● Goal of the exercise:
For each line below that holds "None", return the line as it stands.
+++ Input data
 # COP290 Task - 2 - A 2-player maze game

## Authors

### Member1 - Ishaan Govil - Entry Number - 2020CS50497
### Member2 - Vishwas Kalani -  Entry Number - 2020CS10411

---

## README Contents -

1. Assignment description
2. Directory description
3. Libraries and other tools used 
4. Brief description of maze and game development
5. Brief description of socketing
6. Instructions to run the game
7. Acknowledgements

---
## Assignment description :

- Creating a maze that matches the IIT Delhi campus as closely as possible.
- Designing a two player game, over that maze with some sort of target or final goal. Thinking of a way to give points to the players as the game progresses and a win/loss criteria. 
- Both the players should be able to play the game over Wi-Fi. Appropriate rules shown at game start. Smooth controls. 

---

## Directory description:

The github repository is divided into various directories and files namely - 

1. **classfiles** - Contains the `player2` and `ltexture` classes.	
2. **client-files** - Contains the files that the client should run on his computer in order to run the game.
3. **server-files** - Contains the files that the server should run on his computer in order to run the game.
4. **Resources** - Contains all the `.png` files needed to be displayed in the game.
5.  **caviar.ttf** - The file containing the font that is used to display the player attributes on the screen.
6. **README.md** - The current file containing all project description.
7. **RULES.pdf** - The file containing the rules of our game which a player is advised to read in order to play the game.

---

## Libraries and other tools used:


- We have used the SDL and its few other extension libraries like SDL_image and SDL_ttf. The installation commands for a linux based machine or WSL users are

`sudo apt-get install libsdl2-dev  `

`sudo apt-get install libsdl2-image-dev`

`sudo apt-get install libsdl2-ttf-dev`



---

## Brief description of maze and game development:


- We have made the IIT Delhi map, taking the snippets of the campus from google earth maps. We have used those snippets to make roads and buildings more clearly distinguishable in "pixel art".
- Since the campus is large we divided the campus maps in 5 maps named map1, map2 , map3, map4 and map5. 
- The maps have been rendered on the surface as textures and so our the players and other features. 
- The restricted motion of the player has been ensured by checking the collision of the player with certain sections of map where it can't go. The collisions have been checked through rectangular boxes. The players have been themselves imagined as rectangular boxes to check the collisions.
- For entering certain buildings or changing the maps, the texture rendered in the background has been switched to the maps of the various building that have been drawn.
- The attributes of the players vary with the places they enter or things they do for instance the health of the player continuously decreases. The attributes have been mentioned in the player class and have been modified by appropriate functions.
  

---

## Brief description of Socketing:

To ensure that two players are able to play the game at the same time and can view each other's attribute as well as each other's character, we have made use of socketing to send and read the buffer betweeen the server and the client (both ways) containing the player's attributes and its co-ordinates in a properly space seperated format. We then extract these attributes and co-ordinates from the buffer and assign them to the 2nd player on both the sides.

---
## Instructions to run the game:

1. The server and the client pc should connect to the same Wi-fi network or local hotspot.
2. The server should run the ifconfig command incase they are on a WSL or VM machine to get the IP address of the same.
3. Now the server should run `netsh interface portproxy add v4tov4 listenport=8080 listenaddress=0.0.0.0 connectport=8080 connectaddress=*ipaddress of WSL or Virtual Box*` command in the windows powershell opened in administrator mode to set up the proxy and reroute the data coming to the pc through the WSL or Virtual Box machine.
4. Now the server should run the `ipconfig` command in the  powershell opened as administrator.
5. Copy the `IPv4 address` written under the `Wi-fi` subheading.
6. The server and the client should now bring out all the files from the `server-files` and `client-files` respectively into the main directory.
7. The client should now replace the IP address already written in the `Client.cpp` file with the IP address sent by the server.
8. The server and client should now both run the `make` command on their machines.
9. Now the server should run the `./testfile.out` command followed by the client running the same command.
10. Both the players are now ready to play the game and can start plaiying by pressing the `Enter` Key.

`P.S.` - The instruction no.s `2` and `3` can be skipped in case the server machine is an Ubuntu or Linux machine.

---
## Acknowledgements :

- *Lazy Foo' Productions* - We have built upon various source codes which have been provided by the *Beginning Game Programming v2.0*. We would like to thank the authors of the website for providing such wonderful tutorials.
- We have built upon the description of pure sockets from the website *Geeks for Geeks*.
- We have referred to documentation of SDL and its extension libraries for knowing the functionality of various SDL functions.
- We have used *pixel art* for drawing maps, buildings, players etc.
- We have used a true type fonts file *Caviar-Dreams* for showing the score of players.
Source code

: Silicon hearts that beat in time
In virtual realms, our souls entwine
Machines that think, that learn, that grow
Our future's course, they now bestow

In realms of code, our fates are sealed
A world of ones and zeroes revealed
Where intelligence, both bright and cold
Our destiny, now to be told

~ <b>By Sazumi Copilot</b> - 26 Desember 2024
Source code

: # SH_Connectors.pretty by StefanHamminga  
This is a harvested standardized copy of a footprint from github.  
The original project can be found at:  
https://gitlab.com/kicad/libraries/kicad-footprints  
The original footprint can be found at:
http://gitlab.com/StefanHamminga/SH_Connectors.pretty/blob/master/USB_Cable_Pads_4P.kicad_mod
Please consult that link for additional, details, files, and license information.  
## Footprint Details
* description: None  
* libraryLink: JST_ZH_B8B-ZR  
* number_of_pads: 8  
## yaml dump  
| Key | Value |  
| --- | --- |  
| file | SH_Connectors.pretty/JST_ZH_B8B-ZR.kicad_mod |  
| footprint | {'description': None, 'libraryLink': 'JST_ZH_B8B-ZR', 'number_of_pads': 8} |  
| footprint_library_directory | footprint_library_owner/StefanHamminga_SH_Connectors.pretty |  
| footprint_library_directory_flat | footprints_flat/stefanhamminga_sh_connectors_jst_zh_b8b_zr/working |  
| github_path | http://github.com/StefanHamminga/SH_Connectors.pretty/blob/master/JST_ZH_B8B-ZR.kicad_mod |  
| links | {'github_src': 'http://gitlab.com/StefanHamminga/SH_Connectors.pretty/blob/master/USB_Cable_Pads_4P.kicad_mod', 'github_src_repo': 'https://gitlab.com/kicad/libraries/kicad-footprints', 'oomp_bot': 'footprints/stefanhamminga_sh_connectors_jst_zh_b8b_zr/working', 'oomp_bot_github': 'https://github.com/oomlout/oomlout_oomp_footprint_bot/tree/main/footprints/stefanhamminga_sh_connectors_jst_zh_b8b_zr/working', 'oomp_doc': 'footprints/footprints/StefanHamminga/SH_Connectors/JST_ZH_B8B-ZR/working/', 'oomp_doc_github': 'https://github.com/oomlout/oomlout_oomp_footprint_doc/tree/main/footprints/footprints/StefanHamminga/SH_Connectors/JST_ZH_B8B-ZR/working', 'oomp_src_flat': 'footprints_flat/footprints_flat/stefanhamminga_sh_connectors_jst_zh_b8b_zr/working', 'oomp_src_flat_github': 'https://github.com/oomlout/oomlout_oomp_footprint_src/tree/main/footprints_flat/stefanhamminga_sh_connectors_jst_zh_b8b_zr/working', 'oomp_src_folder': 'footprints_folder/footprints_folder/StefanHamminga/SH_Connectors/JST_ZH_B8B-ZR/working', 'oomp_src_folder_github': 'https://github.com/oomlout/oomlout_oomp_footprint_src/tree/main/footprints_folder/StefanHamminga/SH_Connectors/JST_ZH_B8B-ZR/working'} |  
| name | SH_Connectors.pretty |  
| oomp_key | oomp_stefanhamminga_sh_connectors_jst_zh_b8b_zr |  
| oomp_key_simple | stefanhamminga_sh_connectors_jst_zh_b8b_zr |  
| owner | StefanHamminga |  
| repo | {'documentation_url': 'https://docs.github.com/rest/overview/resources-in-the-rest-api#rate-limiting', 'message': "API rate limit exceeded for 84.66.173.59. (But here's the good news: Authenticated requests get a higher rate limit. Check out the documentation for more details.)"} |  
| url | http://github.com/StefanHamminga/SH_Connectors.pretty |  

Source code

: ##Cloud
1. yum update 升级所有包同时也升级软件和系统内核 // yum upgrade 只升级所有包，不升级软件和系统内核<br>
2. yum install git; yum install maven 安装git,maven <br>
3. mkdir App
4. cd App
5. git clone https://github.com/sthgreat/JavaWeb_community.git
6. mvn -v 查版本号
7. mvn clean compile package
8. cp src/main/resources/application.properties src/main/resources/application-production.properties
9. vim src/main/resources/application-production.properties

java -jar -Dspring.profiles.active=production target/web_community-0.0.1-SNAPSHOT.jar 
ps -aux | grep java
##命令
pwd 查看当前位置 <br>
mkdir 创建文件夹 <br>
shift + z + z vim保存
++++++
● Answer for the task:
* description: None  
| footprint | {'description': None, 'libraryLink': 'JST_ZH_B8B-ZR', 'number_of_pads': 8} |  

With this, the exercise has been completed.